Omitting the pictures, output all of the records precisely as written.

________________

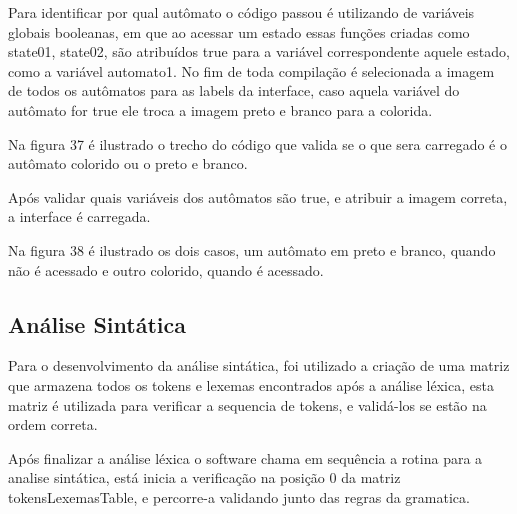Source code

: \documentclass[12pt,oneside,a4paper,chapter=TITLE,section=TITLE,sumario=tradicional]{abntex2}
\begin{document}
\begin{figure}[htb]
\end{figure} 

Para identificar por qual autômato o código passou é utilizando de variáveis globais booleanas, em que ao acessar um estado essas funções criadas como state01, state02, são atribuídos true para a variável correspondente aquele estado, como a variável automato1. No fim de toda compilação é selecionada a imagem de todos os autômatos para as labels da interface, caso aquela variável do autômato for true ele troca a imagem preto e branco para a colorida.  

Na figura 37 é ilustrado o trecho do código que valida se o que sera carregado é o autômato colorido ou o preto e branco. 

\begin{figure}[htb]
\end{figure} 

Após validar quais variáveis dos autômatos são true, e atribuir a imagem correta, a interface é carregada. 

Na figura 38 é ilustrado os dois casos, um autômato em preto e branco, quando não é acessado e outro colorido, quando é acessado. 

\begin{figure}[htb]
\end{figure} 

\subsection{Análise Sintática}
\label{subsec:analisesintatica}

Para o desenvolvimento da análise sintática, foi utilizado a criação de uma matriz que armazena todos os tokens e lexemas encontrados após a análise léxica, esta matriz é utilizada para verificar a sequencia de tokens, e validá-los se estão na ordem correta.  

Após finalizar a análise léxica o software chama em sequência a rotina para a analise sintática, está inicia a verificação na posição 0 da matriz tokensLexemasTable, e percorre-a validando junto das regras da gramatica.  
\end{document}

________________

__Answer box__
Source code

: \documentclass[12pt,oneside,a4paper,chapter=TITLE,section=TITLE,sumario=tradicional]{abntex2}
\begin{document}
\begin{figure}[htb]
\end{figure} 

Para identificar por qual autômato o código passou é utilizando de variáveis globais booleanas, em que ao acessar um estado essas funções criadas como state01, state02, são atribuídos true para a variável correspondente aquele estado, como a variável automato1. No fim de toda compilação é selecionada a imagem de todos os autômatos para as labels da interface, caso aquela variável do autômato for true ele troca a imagem preto e branco para a colorida.  

Na figura 37 é ilustrado o trecho do código que valida se o que sera carregado é o autômato colorido ou o preto e branco. 

\begin{figure}[htb]
\end{figure} 

Após validar quais variáveis dos autômatos são true, e atribuir a imagem correta, a interface é carregada. 

Na figura 38 é ilustrado os dois casos, um autômato em preto e branco, quando não é acessado e outro colorido, quando é acessado. 

\begin{figure}[htb]
\end{figure} 

\subsection{Análise Sintática}
\label{subsec:analisesintatica}

Para o desenvolvimento da análise sintática, foi utilizado a criação de uma matriz que armazena todos os tokens e lexemas encontrados após a análise léxica, esta matriz é utilizada para verificar a sequencia de tokens, e validá-los se estão na ordem correta.  

Após finalizar a análise léxica o software chama em sequência a rotina para a analise sintática, está inicia a verificação na posição 0 da matriz tokensLexemasTable, e percorre-a validando junto das regras da gramatica.  
\end{document}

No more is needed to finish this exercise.